With respect for the pain everyone has suffered through due to XML... at this point I prefer XML with a good schema to JSON any day, even if it's more verbose and more awkward to hand-edit. It's just so much easier to validate it or generate code to handle it, and you get things like XSLT or XPath if you want them.
I mean, you can use JSON Schema as well to have similar functionality to XML Schema.
That's exactly the point being made: json is becoming xml.
The point also feels like passive-aggressively ignoring the reason why people use JSON and not XML.
Can you name some of these reasons? Or give me link? Honest question!
One reason would be massively reduced syntax overhead and better readability. I've seen plenty of XML files where XML syntax makes up more than 50% of the file's content, and trying to read the actual content is tedious. Now JSON isn't ideal either - technically you could get rid of all commas, colons, and the quotes around most keys - but I sure prefer `{"foo": "some \"stuff\""}` over something like `<foo><![CDATA[some <stuff>]]></foo>`
I agree, I would prefer JSON (or YAML) for example for configuration files. That is for stuff that humans actually read. I was thinking about using JSON/XML as a data exchange format between computers, because the context of this discussion has revolved about things like JSON/XML-Schema, JSON/XPath and SOAP/OpenAPI. There is a large trend to replace XML with JSON as data format for inter machine communication, and it is confusing to me.
XML is too unwieldy for human consumption. Editing it is error-prone, and those schema-directed editors are even worse, because everything requires clicking and clicking and clicking.
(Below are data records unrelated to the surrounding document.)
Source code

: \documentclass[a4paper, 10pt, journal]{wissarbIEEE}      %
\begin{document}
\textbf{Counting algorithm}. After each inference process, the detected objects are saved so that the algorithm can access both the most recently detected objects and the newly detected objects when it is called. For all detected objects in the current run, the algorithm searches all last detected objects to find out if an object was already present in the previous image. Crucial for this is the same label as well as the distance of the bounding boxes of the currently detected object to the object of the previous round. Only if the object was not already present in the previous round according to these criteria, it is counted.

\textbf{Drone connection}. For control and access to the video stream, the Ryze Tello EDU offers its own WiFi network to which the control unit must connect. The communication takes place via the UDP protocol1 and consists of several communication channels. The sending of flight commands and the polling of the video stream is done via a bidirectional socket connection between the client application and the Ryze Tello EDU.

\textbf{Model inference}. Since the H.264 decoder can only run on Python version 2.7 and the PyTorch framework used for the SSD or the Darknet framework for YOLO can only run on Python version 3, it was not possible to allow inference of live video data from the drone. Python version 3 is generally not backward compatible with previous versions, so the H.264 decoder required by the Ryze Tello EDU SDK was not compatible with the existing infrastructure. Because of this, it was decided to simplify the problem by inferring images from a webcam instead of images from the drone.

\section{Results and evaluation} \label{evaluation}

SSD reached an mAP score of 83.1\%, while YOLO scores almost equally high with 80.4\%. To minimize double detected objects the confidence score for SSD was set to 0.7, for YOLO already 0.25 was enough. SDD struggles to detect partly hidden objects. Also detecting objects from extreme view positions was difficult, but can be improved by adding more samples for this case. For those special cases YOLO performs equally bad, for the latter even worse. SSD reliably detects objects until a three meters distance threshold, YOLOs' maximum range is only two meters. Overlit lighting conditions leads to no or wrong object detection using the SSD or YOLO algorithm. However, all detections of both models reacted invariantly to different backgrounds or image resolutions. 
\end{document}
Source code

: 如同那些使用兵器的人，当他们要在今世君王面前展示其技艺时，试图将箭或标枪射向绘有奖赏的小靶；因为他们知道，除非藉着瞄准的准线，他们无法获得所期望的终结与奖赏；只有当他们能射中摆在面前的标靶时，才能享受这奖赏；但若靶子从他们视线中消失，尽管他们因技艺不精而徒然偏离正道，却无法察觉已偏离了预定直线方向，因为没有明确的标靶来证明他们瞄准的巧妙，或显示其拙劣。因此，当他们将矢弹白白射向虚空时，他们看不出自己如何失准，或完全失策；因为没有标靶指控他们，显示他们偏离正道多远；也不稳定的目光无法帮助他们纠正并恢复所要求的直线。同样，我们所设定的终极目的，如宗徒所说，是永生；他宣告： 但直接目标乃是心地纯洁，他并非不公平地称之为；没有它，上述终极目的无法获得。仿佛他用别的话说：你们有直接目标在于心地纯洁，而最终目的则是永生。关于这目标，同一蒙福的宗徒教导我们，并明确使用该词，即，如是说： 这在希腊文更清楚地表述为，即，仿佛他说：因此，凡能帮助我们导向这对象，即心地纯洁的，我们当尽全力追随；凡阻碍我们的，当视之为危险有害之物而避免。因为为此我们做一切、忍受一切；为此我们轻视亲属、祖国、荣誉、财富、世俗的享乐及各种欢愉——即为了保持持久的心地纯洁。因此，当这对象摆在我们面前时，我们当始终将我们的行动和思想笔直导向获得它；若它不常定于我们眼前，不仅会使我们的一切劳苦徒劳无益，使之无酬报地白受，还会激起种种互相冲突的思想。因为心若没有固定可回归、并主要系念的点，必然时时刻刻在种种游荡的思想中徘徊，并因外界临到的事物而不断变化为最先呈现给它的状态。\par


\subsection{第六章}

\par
For machine-to-machine communication, it's very well suited, but most data is simple enough, and the XML libraries I've used tended to be --let's say-- over-engineered, while there are no hoops to jump through when you want to parse JSON.

And one thing I always disliked about XML was the CDATA section: it makes the message even harder to read, and it's not like you're going to use that binary data unparsed/unchecked.
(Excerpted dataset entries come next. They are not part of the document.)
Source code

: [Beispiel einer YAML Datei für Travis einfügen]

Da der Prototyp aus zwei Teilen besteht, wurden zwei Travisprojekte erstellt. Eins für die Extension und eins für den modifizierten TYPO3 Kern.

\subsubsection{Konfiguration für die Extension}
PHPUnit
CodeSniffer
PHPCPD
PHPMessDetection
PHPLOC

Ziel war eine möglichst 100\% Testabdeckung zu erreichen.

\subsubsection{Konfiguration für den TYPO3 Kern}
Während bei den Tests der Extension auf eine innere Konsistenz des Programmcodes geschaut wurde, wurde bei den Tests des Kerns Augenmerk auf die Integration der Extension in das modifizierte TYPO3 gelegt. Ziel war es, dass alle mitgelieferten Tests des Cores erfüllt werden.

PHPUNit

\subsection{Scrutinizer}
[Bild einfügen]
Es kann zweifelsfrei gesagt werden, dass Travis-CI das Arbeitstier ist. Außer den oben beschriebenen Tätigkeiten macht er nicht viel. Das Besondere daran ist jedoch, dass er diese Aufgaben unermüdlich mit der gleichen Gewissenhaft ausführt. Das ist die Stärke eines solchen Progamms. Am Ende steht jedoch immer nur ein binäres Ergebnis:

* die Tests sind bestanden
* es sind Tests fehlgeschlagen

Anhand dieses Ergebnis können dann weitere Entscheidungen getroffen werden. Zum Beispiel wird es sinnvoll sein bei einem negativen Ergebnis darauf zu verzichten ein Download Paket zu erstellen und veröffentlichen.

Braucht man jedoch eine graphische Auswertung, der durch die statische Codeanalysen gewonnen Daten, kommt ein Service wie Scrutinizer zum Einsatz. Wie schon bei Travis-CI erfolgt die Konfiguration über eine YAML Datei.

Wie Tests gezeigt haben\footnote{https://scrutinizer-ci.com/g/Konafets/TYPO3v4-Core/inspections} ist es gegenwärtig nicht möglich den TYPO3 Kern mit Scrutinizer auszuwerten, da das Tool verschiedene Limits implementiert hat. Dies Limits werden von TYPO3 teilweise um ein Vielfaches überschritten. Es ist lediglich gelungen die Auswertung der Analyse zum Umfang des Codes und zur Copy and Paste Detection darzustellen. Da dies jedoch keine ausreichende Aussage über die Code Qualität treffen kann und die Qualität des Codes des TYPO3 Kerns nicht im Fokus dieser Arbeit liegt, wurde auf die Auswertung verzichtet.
XML just tried to formalize data transfer and description prematurely, which made it rigid and not even sufficiently powerful. I must say that XSLT and XPath were great additions, though.

Honestly for a lot of people they use JSON because thats what they have always used; XMLs heyday was like 15 years ago, you could be a very senior engineer now and have never touched XML.
I haven't looked at JSON Schema in detail so please correct me if I am wrong, but I had the impression that the JSON Schema specification is still largely unfinished and evolving. That means you need to know which version the tool you use supports. And when I was looking for JSON Schema validators for Java all I found were projects on GitHub, which often were abandoned and referred the user to another GitHub project which was also abandoned. There does not seem to be support from an established project or vendor.
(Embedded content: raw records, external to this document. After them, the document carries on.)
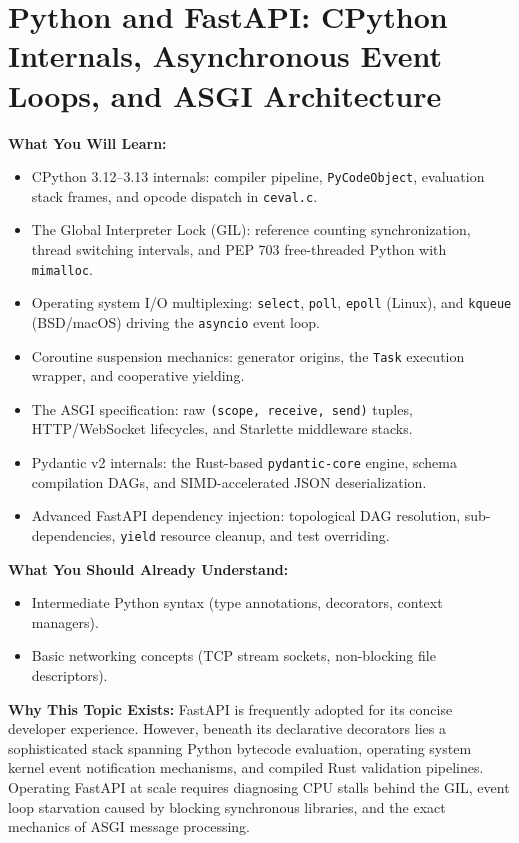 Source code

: \chapter{Python and FastAPI: CPython Internals, Asynchronous Event Loops, and ASGI Architecture}
\label{chap:python-fastapi}

\begin{chaptergoalsbox}
\textbf{What You Will Learn:}
\begin{itemize}[leftmargin=12pt,itemsep=2pt]
  \item CPython 3.12--3.13 internals: compiler pipeline, \texttt{PyCodeObject}, evaluation stack frames, and opcode dispatch in \texttt{ceval.c}.
  \item The Global Interpreter Lock (GIL): reference counting synchronization, thread switching intervals, and PEP 703 free-threaded Python with \texttt{mimalloc}.
  \item Operating system I/O multiplexing: \texttt{select}, \texttt{poll}, \texttt{epoll} (Linux), and \texttt{kqueue} (BSD/macOS) driving the \texttt{asyncio} event loop.
  \item Coroutine suspension mechanics: generator origins, the \texttt{Task} execution wrapper, and cooperative yielding.
  \item The ASGI specification: raw \texttt{(scope, receive, send)} tuples, HTTP/WebSocket lifecycles, and Starlette middleware stacks.
  \item Pydantic v2 internals: the Rust-based \texttt{pydantic-core} engine, schema compilation DAGs, and SIMD-accelerated JSON deserialization.
  \item Advanced FastAPI dependency injection: topological DAG resolution, sub-dependencies, \texttt{yield} resource cleanup, and test overriding.
\end{itemize}

\textbf{What You Should Already Understand:}
\begin{itemize}[leftmargin=12pt,itemsep=2pt]
  \item Intermediate Python syntax (type annotations, decorators, context managers).
  \item Basic networking concepts (TCP stream sockets, non-blocking file descriptors).
\end{itemize}

\textbf{Why This Topic Exists:}
FastAPI is frequently adopted for its concise developer experience. However, beneath its declarative decorators lies a sophisticated stack spanning Python bytecode evaluation, operating system kernel event notification mechanisms, and compiled Rust validation pipelines. Operating FastAPI at scale requires diagnosing CPU stalls behind the GIL, event loop starvation caused by blocking synchronous libraries, and the exact mechanics of ASGI message processing.


\end{chaptergoalsbox}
Compare that to XML where we have a plethora of established tools (Woodstoxx, JAXB, etc.).

What I have trouble to understand, which everybody else just seems to accept as obvious, is why one would take on these problems? Is JSON Schema more powerful than XML Schema? Does the use of JSON have advantages over using XML? When we are talking about a client program calling a server API with JSON/XML, why do we care about the format of data exchanged? What advantages does JSON have in this case in contrast to XML (or for that matter a binary format like Protocol Buffers)? Isn't this the most boring part of the application, which you would want to just get out of the way and work? What are the advantages of JSON over XML that would lead me to deal with the problems of evolving specifications and unreliable tooling?

(And just to repeat, since everybody seems to have a different opinion about this than me, I must be missing something and really would like to learn what!)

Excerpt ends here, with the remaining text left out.